Elon Musk
Elon Musk has once again sparked debate — this time over something most people consider essential to financial security: saving for retirement.
On a recent episode of the Moonshots podcast with Peter Diamandis, Musk suggested that advances in artificial intelligence (AI), robotics and energy technology could make retirement savings “irrelevant” within the next 10 to 20 years (1). He believes these technologies will create a world of abundance, where machines do most of the work, goods and services are cheap and a “universal high income” will cover everyone’s basic needs.
It’s a bold vision, but it asks people to bet their future financial well-being on a hypothetical techno-utopia. Before you stop contributing to your Registered Retirement Savings Plan (RRSP) or Tax-Free Savings Account (TFSA) based on Musk’s forecast, a reality check is in order.
Musk’s argument depends on a very ambitious idea: technology will advance so quickly that scarcity — the thing that makes money, work and saving necessary — will fade.
In this future, AI and robotics would handle most of the labour, productivity would surge and basic goods and services would become cheaper or even free.

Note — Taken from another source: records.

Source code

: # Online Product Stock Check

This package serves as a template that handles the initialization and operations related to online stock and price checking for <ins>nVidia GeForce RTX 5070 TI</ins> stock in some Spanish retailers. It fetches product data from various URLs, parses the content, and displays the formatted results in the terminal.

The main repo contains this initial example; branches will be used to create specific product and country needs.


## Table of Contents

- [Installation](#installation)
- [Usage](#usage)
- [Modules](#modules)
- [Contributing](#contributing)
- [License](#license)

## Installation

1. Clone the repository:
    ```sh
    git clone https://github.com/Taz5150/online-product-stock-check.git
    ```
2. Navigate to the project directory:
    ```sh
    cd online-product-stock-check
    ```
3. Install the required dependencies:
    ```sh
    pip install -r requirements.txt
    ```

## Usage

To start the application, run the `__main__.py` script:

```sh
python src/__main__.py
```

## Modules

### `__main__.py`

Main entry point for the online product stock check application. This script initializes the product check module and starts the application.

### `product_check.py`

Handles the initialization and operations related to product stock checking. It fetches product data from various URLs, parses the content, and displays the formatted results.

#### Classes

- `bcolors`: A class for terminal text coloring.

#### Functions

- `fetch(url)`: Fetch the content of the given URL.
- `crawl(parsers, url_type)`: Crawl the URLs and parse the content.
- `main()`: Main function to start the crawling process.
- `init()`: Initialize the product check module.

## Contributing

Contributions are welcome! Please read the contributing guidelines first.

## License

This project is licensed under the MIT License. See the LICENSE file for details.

In a scenario like that, he suggests traditional retirement planning might not matter anymore.
It’s a striking vision, but it’s also highly speculative. Musk himself admitted the transition could be “bumpy,” potentially causing social tensions or a crisis of purpose if people no longer need jobs in the traditional sense (1).
It’s crucial to note that Musk isn’t giving personal finance advice; he’s describing a theoretical future economy. But given his influence, some people may take his comments as permission to save less or skip retirement planning altogether, which could prove especially risky for younger workers who haven’t built much of a financial cushion yet.
Musk may be imagining a future without financial scarcity, but today’s reality looks very different from his vision. Most people don’t have billion-dollar cushions to fall back on if that future never arrives. And in Canada, retirement savings are already falling short.